Quarante années de gloire

Il serait vain de porter un regard trop nostalgique sur une époque révolue qui ne fut d’ailleurs pas parfaite. Le progrès technique apporta aussi son lot de difficultés et de malheur. On l’oublie d’ailleurs, mais Paris était aussi une capitale du crime, ce qu’une relecture des Brigades du Tigre comme des journaux d’alors relatant les aventures des Apaches tatoués des faubourgs suffira à rappeler. Néanmoins, la brillance de ces années ne fait aucun doute. Elles sont encore un point de référence. Plus lointain que les Trente Glorieuses mais sûrement plus déterminant.

Le chaos de la Première Guerre mondiale aura raison de la domination française sur le monde. La France et l’Europe ne se remettront jamais pleinement de la période des deux guerres mondiales. Nous bénéficions pourtant toujours des infrastructures, des inventions et des richesses accumulées à la Belle Epoque. Il est de bon ton désormais de réprouver nos aînés, de contester la démarche coloniale de Jules Ferry qui fit flotter le drapeau français sur tous les continents, reste la gloire d’un prestige inouï correspondant à une période de développement inédite dans l’histoire de l’humanité. Ce progrès vertigineux que la France a offert au monde est incontestable.
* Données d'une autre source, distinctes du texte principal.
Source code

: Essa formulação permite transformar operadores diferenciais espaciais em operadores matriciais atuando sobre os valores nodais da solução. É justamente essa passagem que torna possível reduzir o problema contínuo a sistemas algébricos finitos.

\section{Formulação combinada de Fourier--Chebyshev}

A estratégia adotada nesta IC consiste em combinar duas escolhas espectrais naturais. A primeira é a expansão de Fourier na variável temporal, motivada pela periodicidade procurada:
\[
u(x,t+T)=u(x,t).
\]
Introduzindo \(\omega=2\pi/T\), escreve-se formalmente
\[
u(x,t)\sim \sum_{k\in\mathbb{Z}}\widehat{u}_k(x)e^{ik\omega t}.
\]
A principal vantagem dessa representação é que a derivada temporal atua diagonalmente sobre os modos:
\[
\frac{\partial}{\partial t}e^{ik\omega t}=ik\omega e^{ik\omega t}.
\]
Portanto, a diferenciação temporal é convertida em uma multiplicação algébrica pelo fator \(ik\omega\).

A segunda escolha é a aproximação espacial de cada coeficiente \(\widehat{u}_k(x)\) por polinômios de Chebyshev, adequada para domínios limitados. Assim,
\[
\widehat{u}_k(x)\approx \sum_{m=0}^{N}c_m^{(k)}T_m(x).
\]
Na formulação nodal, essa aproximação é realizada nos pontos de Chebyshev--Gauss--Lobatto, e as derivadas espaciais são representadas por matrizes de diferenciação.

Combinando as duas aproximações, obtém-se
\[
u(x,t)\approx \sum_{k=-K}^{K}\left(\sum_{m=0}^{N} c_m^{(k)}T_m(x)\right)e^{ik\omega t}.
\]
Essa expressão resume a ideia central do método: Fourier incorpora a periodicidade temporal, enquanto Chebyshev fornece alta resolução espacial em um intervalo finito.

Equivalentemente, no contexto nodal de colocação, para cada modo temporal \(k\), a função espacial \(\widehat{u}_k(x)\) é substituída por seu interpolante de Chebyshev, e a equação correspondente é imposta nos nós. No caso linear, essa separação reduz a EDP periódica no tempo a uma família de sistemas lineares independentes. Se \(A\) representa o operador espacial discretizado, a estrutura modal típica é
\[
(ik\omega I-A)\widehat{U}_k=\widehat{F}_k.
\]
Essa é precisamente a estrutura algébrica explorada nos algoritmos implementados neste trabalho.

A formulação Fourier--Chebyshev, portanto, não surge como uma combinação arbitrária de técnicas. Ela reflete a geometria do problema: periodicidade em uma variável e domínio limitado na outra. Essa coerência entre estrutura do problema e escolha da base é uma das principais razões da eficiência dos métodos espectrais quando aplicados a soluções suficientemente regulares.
Une balade dans Paris,  nous amenant du Trocadéro aux Galeries Lafayette en passant par le Musée d’Orsay, réveille immanquablement les fantômes tutélaires de ces grands anciens dont les réalisations nous obligent a minima à faire preuve d’humilité. « L’avenir nous tourmente, le passé nous retient, c’est pour ça que le présent nous échappe », disait Gustave Flaubert.